Le gouvernement français prévoit d’introduire un système de vidéosurveillance muni d’intelligence artificielle lors des Jeux olympiques et paralympiques qui se tiendront à Paris en 2024. Adopté par le Sénat avec une très large majorité, 245 voix pour et 28 voix contre, le projet de loi vient d’être confirmé le jeudi 23 mars par l’Assemblée nationale dans le cadre d’une procédure législative accélérée. La France deviendra donc très prochainement le premier État de l’Union européenne à légaliser de manière explicite l’usage de l’intelligence artificielle à des fins sécuritaires.
Malgré l’opposition de nombreuses organisations de la société civile, le projet de loi relatif aux Jeux olympiques et paralympiques entrera très prochainement en vigueur. Sous prétexte d’assurer la sécurité de ces deux évènements en cas de manque d’effectifs physiques où 20 000 agents de sécurité seraient nécessaires, et pour ne pas répéter le scénario chaotique de la finale de la Ligue des champions au Stade de France en mai dernier, cette nouvelle loi ouvre la voie à la banalisation de l’utilisation de l’intelligence artificielle dans nos systèmes de sécurité, et crée une dangereuse base juridique pour son futur développement dans l’espace public.
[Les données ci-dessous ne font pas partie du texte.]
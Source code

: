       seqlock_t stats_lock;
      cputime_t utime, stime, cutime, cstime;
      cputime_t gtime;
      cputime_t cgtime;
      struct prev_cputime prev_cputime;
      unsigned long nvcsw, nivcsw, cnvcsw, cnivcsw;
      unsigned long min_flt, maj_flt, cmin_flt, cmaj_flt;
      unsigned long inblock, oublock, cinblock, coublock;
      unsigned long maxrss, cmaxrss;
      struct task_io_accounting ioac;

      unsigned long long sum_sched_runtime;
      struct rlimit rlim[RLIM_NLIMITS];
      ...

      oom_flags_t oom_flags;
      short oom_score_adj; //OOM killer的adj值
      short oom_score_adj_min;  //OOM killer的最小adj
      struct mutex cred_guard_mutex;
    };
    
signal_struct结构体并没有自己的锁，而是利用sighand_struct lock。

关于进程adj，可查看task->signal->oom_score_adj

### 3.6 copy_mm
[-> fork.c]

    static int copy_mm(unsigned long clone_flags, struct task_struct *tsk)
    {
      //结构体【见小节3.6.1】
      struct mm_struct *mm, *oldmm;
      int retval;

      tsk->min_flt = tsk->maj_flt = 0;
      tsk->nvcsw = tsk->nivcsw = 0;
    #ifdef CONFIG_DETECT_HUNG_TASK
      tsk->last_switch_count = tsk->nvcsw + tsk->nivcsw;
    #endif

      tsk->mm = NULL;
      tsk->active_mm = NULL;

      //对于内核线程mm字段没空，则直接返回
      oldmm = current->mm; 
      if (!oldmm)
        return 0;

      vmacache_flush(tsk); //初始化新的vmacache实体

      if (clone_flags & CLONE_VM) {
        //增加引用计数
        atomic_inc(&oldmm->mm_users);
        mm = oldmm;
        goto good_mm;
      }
Selon ses opposants, cette loi manque aux principes de nécessité et de proportionnalité, et implique des risques de violation de nombreuses libertés fondamentales. Il est également reproché au gouvernement de n’avoir engagé aucun dialogue avec la société civile au sujet du déploiement de ce type de technologie.
Big Brother is watching you
À travers son article 7, cette loi organise un cadre expérimental autorisant le recours à des traitements algorithmiques sur les images captées par des dispositifs de vidéosurveillance afin de prévenir des « situations dangereuses » pour la sécurités des personnes lors d’évènements sportifs, festifs ou culturels, dont notamment de nature terroriste. En effet, à l’aide d’un système d’intelligence artificielle, ces caméras dites « augmentées » auront pour objet l’analyse automatique d’images en temps réel, par des algorithmes, leur permettant de détecter des évènements ou comportements prédéterminés, tels que des mouvements de foules, des bagarres, des gestes ou comportements considérés comme étant suspects, etc.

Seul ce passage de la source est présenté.